▸ **WORK REQUEST**:
In the data below, find the line containing "Oft hat man", then set down that line and every later line up to and including the line containing "Die Entwickler sehen", exactly.
____ MATERIAL FOR THIS EXERCISE
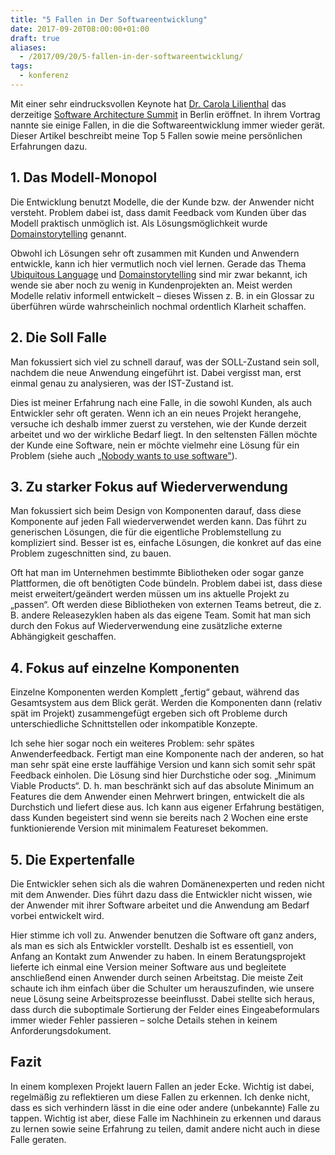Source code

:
 ```yaml
---
title: "5 Fallen in Der Softwareentwicklung"
date: 2017-09-20T08:00:00+01:00
draft: true
aliases:
  - /2017/09/20/5-fallen-in-der-softwareentwicklung/
tags:
  - konferenz 
---
```




Mit einer sehr eindrucksvollen Keynote hat [Dr. Carola Lilienthal](https://www.wps.de/carola-lilienthal/) das derzeitige [Software Architecture Summit](https://software-architecture-summit.de/) in Berlin eröffnet. In ihrem Vortrag nannte sie einige Fallen, in die die Softwareentwicklung immer wieder gerät. Dieser Artikel beschreibt meine Top 5 Fallen sowie meine persönlichen Erfahrungen dazu.

## 1. Das Modell-Monopol

Die Entwicklung benutzt Modelle, die der Kunde bzw. der Anwender nicht versteht. Problem dabei ist, dass damit Feedback vom Kunden über das Modell praktisch unmöglich ist. Als Lösungsmöglichkeit wurde [Domainstorytelling](http://www.domainstorytelling.org/) genannt.

Obwohl ich Lösungen sehr oft zusammen mit Kunden und Anwendern entwickle, kann ich hier vermutlich noch viel lernen. Gerade das Thema
[Ubiquitous Language](https://martinfowler.com/bliki/UbiquitousLanguage.html) und [Domainstorytelling](http://www.domainstorytelling.org/) sind mir zwar bekannt, ich wende sie aber noch zu wenig in Kundenprojekten an. Meist werden Modelle relativ informell entwickelt – dieses Wissen z. B. in ein Glossar zu überführen würde wahrscheinlich nochmal ordentlich Klarheit schaffen.

## 2. Die Soll Falle

Man fokussiert sich viel zu schnell darauf, was der SOLL-Zustand sein soll, nachdem die neue Anwendung eingeführt ist. Dabei vergisst man, erst einmal genau zu analysieren, was der IST-Zustand ist.

Dies ist meiner Erfahrung nach eine Falle, in die sowohl Kunden, als auch Entwickler sehr oft geraten. Wenn ich an ein neues Projekt herangehe, versuche ich deshalb immer zuerst zu verstehen, wie der Kunde derzeit arbeitet und wo der wirkliche Bedarf liegt. In den seltensten Fällen möchte der Kunde eine Software, nein er möchte vielmehr eine Lösung für ein Problem (siehe auch [„Nobody wants to use software"](https://medium.freecodecamp.org/nobody-wants-to-use-software-a75643bee654)).

## 3. Zu starker Fokus auf Wiederverwendung

Man fokussiert sich beim Design von Komponenten darauf, dass diese Komponente auf jeden Fall wiederverwendet werden kann. Das führt zu generischen Lösungen, die für die eigentliche Problemstellung zu kompliziert sind. Besser ist es, einfache Lösungen, die konkret auf das eine Problem zugeschnitten sind, zu bauen.

Oft hat man im Unternehmen bestimmte Bibliotheken oder sogar ganze Plattformen, die oft benötigten Code bündeln. Problem dabei ist, dass diese meist erweitert/geändert werden müssen um ins aktuelle Projekt zu „passen“. Oft werden diese Bibliotheken von externen Teams betreut, die z. B. andere Releasezyklen haben als das eigene Team. Somit hat man sich durch den Fokus auf Wiederverwendung eine zusätzliche externe Abhängigkeit geschaffen.

## 4. Fokus auf einzelne Komponenten

Einzelne Komponenten werden Komplett „fertig“ gebaut, während das Gesamtsystem aus dem Blick gerät. Werden die Komponenten dann (relativ spät im Projekt) zusammengefügt ergeben sich oft Probleme durch unterschiedliche Schnittstellen oder inkompatible Konzepte.

Ich sehe hier sogar noch ein weiteres Problem: sehr spätes Anwenderfeedback. Fertigt man eine Komponente nach der anderen, so hat man sehr spät eine erste lauffähige Version und kann sich somit sehr spät Feedback einholen. Die Lösung sind hier Durchstiche oder sog. „Minimum Viable Products“. D. h. man beschränkt sich auf das absolute Minimum an Features die dem Anwender einen Mehrwert bringen, entwickelt die als Durchstich und liefert diese aus. Ich kann aus eigener Erfahrung bestätigen, dass Kunden begeistert sind wenn sie bereits nach 2 Wochen eine erste funktionierende Version mit minimalem Featureset bekommen.

## 5. Die Expertenfalle

Die Entwickler sehen sich als die wahren Domänenexperten und reden nicht mit dem Anwender. Dies führt dazu dass die Entwickler nicht wissen, wie der Anwender mit ihrer Software arbeitet und die Anwendung am Bedarf vorbei entwickelt wird.

Hier stimme ich voll zu. Anwender benutzen die Software oft ganz anders, als man es sich als Entwickler vorstellt. Deshalb ist es essentiell, von Anfang an Kontakt zum Anwender zu haben. In einem Beratungsprojekt lieferte ich einmal eine Version meiner Software aus und begleitete anschließend einen Anwender durch seinen Arbeitstag. Die meiste Zeit schaute ich ihm einfach über die Schulter um herauszufinden, wie unsere neue Lösung seine Arbeitsprozesse beeinflusst. Dabei stellte sich heraus, dass durch die suboptimale Sortierung der Felder eines Eingeabeformulars immer wieder Fehler passieren – solche Details stehen in keinem Anforderungsdokument.

## Fazit

In einem komplexen Projekt lauern Fallen an jeder Ecke. Wichtig ist dabei, regelmäßig zu reflektieren um diese Fallen zu erkennen. Ich denke nicht, dass es sich verhindern lässt in die eine oder andere (unbekannte) Falle zu tappen. Wichtig ist aber, diese Falle im Nachhinein zu erkennen und daraus zu lernen sowie seine Erfahrung zu teilen, damit andere nicht auch in diese Falle geraten.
________
▸ **ANSWER SECTION**:
Oft hat man im Unternehmen bestimmte Bibliotheken oder sogar ganze Plattformen, die oft benötigten Code bündeln. Problem dabei ist, dass diese meist erweitert/geändert werden müssen um ins aktuelle Projekt zu „passen“. Oft werden diese Bibliotheken von externen Teams betreut, die z. B. andere Releasezyklen haben als das eigene Team. Somit hat man sich durch den Fokus auf Wiederverwendung eine zusätzliche externe Abhängigkeit geschaffen.

## 4. Fokus auf einzelne Komponenten

Einzelne Komponenten werden Komplett „fertig“ gebaut, während das Gesamtsystem aus dem Blick gerät. Werden die Komponenten dann (relativ spät im Projekt) zusammengefügt ergeben sich oft Probleme durch unterschiedliche Schnittstellen oder inkompatible Konzepte.

Ich sehe hier sogar noch ein weiteres Problem: sehr spätes Anwenderfeedback. Fertigt man eine Komponente nach der anderen, so hat man sehr spät eine erste lauffähige Version und kann sich somit sehr spät Feedback einholen. Die Lösung sind hier Durchstiche oder sog. „Minimum Viable Products“. D. h. man beschränkt sich auf das absolute Minimum an Features die dem Anwender einen Mehrwert bringen, entwickelt die als Durchstich und liefert diese aus. Ich kann aus eigener Erfahrung bestätigen, dass Kunden begeistert sind wenn sie bereits nach 2 Wochen eine erste funktionierende Version mit minimalem Featureset bekommen.

## 5. Die Expertenfalle

Die Entwickler sehen sich als die wahren Domänenexperten und reden nicht mit dem Anwender. Dies führt dazu dass die Entwickler nicht wissen, wie der Anwender mit ihrer Software arbeitet und die Anwendung am Bedarf vorbei entwickelt wird.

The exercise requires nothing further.